Histoire & Religion

Un demi-millénaire de Réforme en Suisse

Quand on pense à la naissance du protestantisme, c’est généralement l’Allemagne et Luther qui viennent en premier à l’esprit. Mais la Suisse a aussi apporté une contribution majeure à cette page de l’histoire religieuse. Entre la Zurich de Zwingli et la Genève de Calvin, la Suisse peut aussi faire figure de berceau du protestantisme. 

Ce contenu a été publié le 12 mars 2020 - 16:58
Corinna Staffe (illustration)

En Suisse comme ailleurs, l’essentiel des célébrations a eu lieu en 2017, année marquant le 500e anniversaire de la publication des fameuses thèses de Martin Luther en Allemagne. Mais en Suisse, le mouvement fut un peu plus tardif. 

La figure centrale de la Réforme suisse est Ulrich Zwingli. Curé de St-Gall, il arrive à Zurich en 1519 et commence rapidement à prêcher. En quelques années, l'Eglise de la ville est complètement réformée pour en arriver finalement à l’année 1525, où Zurich abolit officiellement la messe catholique. 

Fait cocasse: cette réforme qui marque durablement le paysage religieux suisse commence autour d’une histoire de… saucisse.  

Reste qu’en Suisse, la Réforme ne peut pas se résumer à un seul personnage et à un seul lieu. Genève a constitué un autre haut-lieu du protestantisme. 

L'avocat français Jean Calvin arrive à Genève en 1536. L'année précédente, à Bâle, il a publié l'un des textes théologiques les plus influents de la Réforme, l'Institutio christianae religionis. En quelques années, sa transformation rigoureuse de l'Eglise a mué Genève en l’un des phares de la Réforme à l’échelle mondiale. C'est pourquoi la ville est souvent surnommée la «Rome protestante». 

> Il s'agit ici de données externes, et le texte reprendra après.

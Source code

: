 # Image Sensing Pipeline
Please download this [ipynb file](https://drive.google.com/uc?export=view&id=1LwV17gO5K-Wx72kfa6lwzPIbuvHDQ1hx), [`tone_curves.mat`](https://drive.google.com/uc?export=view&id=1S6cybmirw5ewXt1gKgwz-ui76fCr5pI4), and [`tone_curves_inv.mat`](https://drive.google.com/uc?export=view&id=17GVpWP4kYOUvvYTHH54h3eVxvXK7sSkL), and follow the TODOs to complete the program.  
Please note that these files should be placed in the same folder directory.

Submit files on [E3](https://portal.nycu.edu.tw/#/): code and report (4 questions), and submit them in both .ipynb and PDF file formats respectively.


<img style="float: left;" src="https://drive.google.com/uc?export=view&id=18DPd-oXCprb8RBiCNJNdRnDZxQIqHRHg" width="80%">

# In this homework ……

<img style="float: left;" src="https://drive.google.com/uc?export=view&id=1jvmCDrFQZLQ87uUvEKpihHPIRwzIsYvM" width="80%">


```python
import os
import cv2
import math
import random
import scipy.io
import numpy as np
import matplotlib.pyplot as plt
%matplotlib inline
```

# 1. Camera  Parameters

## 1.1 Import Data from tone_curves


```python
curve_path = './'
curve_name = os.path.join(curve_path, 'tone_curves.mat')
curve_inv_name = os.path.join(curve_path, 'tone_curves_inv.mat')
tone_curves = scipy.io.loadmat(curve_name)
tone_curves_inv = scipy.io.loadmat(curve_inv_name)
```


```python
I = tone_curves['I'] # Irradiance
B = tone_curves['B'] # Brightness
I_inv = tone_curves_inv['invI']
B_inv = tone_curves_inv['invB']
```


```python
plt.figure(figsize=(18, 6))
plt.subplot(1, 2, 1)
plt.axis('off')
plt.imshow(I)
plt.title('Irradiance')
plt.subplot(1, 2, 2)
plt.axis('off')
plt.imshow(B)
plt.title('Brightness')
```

Les réformateurs de Zurich et de Genève ont donné un nouvel élan au mouvement et le protestantisme tel qu’on le connaît aujourd’hui a été fortement influencé par ce qui s’est passé dans la Confédération du XVIe siècle. En 1566, les deux Eglises parviennent à un accord doctrinal (la Confession helvetica posterior) qui sanctionne définitivement le rôle de la Suisse comme deuxième grand pôle de la Réforme, un pôle alternatif à celui des luthériens. 

L’histoire des réformateurs suisses peut sembler bien lointaine. Mais comme souvent en Histoire, il n’est pas inutile de rappeler et de commémorer les faits du passé. C’est en effet une «occasion de réfléchir à son histoire et à son identité», comme le souligne Joël Burri, rédacteur en chef de protestinfo. 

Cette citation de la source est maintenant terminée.